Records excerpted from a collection
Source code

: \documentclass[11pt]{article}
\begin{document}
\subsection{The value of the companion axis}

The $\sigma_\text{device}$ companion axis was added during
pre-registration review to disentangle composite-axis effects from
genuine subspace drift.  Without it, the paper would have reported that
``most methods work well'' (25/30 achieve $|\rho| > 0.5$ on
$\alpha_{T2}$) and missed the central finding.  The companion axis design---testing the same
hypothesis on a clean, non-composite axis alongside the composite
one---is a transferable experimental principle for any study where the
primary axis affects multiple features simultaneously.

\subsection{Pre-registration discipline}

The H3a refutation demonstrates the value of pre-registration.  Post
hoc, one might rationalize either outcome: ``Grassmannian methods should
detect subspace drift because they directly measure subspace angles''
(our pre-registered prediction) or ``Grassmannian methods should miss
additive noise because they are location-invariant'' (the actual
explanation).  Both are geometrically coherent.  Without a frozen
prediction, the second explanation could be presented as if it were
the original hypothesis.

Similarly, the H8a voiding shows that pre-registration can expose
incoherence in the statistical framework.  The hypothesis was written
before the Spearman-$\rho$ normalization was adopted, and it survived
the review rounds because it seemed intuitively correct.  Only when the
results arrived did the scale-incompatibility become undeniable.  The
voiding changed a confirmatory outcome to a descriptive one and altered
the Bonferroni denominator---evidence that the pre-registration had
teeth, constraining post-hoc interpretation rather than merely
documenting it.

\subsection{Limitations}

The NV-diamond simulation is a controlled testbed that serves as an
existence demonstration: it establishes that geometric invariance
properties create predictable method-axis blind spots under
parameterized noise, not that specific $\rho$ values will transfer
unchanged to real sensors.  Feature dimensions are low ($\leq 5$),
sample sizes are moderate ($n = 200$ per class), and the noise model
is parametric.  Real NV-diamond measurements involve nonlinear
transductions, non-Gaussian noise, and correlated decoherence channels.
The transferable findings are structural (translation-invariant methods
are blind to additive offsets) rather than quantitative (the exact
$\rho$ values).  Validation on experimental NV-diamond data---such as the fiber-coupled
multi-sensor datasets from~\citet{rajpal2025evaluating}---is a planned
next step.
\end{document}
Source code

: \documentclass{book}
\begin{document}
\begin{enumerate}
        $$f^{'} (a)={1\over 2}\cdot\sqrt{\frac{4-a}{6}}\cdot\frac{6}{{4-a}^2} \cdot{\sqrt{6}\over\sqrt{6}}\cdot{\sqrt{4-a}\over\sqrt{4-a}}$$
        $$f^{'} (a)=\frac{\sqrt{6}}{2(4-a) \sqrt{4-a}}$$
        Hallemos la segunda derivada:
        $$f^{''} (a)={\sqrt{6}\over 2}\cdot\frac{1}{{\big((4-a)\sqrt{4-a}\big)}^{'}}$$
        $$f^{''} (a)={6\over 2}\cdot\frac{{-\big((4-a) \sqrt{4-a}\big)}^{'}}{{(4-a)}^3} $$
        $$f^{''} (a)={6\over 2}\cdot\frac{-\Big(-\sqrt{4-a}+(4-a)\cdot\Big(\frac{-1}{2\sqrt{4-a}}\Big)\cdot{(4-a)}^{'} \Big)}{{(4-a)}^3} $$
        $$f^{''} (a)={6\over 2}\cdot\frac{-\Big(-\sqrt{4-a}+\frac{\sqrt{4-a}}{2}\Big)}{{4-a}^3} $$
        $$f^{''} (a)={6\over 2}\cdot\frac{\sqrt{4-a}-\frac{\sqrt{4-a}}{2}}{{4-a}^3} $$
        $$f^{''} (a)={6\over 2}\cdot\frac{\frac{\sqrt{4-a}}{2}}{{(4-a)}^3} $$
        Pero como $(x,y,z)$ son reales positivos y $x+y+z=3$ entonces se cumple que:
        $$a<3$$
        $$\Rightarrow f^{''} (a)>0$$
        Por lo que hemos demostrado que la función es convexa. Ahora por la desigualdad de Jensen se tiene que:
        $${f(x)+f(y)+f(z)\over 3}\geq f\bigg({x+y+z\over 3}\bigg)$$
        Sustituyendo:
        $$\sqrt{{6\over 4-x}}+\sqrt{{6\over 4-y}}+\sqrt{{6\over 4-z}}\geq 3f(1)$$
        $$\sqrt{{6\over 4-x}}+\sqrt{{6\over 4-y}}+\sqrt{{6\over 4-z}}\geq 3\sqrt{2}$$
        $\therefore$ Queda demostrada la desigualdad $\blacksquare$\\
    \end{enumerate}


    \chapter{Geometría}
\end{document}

__Task item__
Please retype each entry above exactly as it is written.

__Answer box__
Source code

: \documentclass[11pt]{article}
\begin{document}
\subsection{The value of the companion axis}

The $\sigma_\text{device}$ companion axis was added during
pre-registration review to disentangle composite-axis effects from
genuine subspace drift.  Without it, the paper would have reported that
``most methods work well'' (25/30 achieve $|\rho| > 0.5$ on
$\alpha_{T2}$) and missed the central finding.  The companion axis design---testing the same
hypothesis on a clean, non-composite axis alongside the composite
one---is a transferable experimental principle for any study where the
primary axis affects multiple features simultaneously.

\subsection{Pre-registration discipline}

The H3a refutation demonstrates the value of pre-registration.  Post
hoc, one might rationalize either outcome: ``Grassmannian methods should
detect subspace drift because they directly measure subspace angles''
(our pre-registered prediction) or ``Grassmannian methods should miss
additive noise because they are location-invariant'' (the actual
explanation).  Both are geometrically coherent.  Without a frozen
prediction, the second explanation could be presented as if it were
the original hypothesis.

Similarly, the H8a voiding shows that pre-registration can expose
incoherence in the statistical framework.  The hypothesis was written
before the Spearman-$\rho$ normalization was adopted, and it survived
the review rounds because it seemed intuitively correct.  Only when the
results arrived did the scale-incompatibility become undeniable.  The
voiding changed a confirmatory outcome to a descriptive one and altered
the Bonferroni denominator---evidence that the pre-registration had
teeth, constraining post-hoc interpretation rather than merely
documenting it.

\subsection{Limitations}

The NV-diamond simulation is a controlled testbed that serves as an
existence demonstration: it establishes that geometric invariance
properties create predictable method-axis blind spots under
parameterized noise, not that specific $\rho$ values will transfer
unchanged to real sensors.  Feature dimensions are low ($\leq 5$),
sample sizes are moderate ($n = 200$ per class), and the noise model
is parametric.  Real NV-diamond measurements involve nonlinear
transductions, non-Gaussian noise, and correlated decoherence channels.
The transferable findings are structural (translation-invariant methods
are blind to additive offsets) rather than quantitative (the exact
$\rho$ values).  Validation on experimental NV-diamond data---such as the fiber-coupled
multi-sensor datasets from~\citet{rajpal2025evaluating}---is a planned
next step.
\end{document}
Source code

: \documentclass{book}
\begin{document}
\begin{enumerate}
        $$f^{'} (a)={1\over 2}\cdot\sqrt{\frac{4-a}{6}}\cdot\frac{6}{{4-a}^2} \cdot{\sqrt{6}\over\sqrt{6}}\cdot{\sqrt{4-a}\over\sqrt{4-a}}$$
        $$f^{'} (a)=\frac{\sqrt{6}}{2(4-a) \sqrt{4-a}}$$
        Hallemos la segunda derivada:
        $$f^{''} (a)={\sqrt{6}\over 2}\cdot\frac{1}{{\big((4-a)\sqrt{4-a}\big)}^{'}}$$
        $$f^{''} (a)={6\over 2}\cdot\frac{{-\big((4-a) \sqrt{4-a}\big)}^{'}}{{(4-a)}^3} $$
        $$f^{''} (a)={6\over 2}\cdot\frac{-\Big(-\sqrt{4-a}+(4-a)\cdot\Big(\frac{-1}{2\sqrt{4-a}}\Big)\cdot{(4-a)}^{'} \Big)}{{(4-a)}^3} $$
        $$f^{''} (a)={6\over 2}\cdot\frac{-\Big(-\sqrt{4-a}+\frac{\sqrt{4-a}}{2}\Big)}{{4-a}^3} $$
        $$f^{''} (a)={6\over 2}\cdot\frac{\sqrt{4-a}-\frac{\sqrt{4-a}}{2}}{{4-a}^3} $$
        $$f^{''} (a)={6\over 2}\cdot\frac{\frac{\sqrt{4-a}}{2}}{{(4-a)}^3} $$
        Pero como $(x,y,z)$ son reales positivos y $x+y+z=3$ entonces se cumple que:
        $$a<3$$
        $$\Rightarrow f^{''} (a)>0$$
        Por lo que hemos demostrado que la función es convexa. Ahora por la desigualdad de Jensen se tiene que:
        $${f(x)+f(y)+f(z)\over 3}\geq f\bigg({x+y+z\over 3}\bigg)$$
        Sustituyendo:
        $$\sqrt{{6\over 4-x}}+\sqrt{{6\over 4-y}}+\sqrt{{6\over 4-z}}\geq 3f(1)$$
        $$\sqrt{{6\over 4-x}}+\sqrt{{6\over 4-y}}+\sqrt{{6\over 4-z}}\geq 3\sqrt{2}$$
        $\therefore$ Queda demostrada la desigualdad $\blacksquare$\\
    \end{enumerate}


    \chapter{Geometría}
\end{document}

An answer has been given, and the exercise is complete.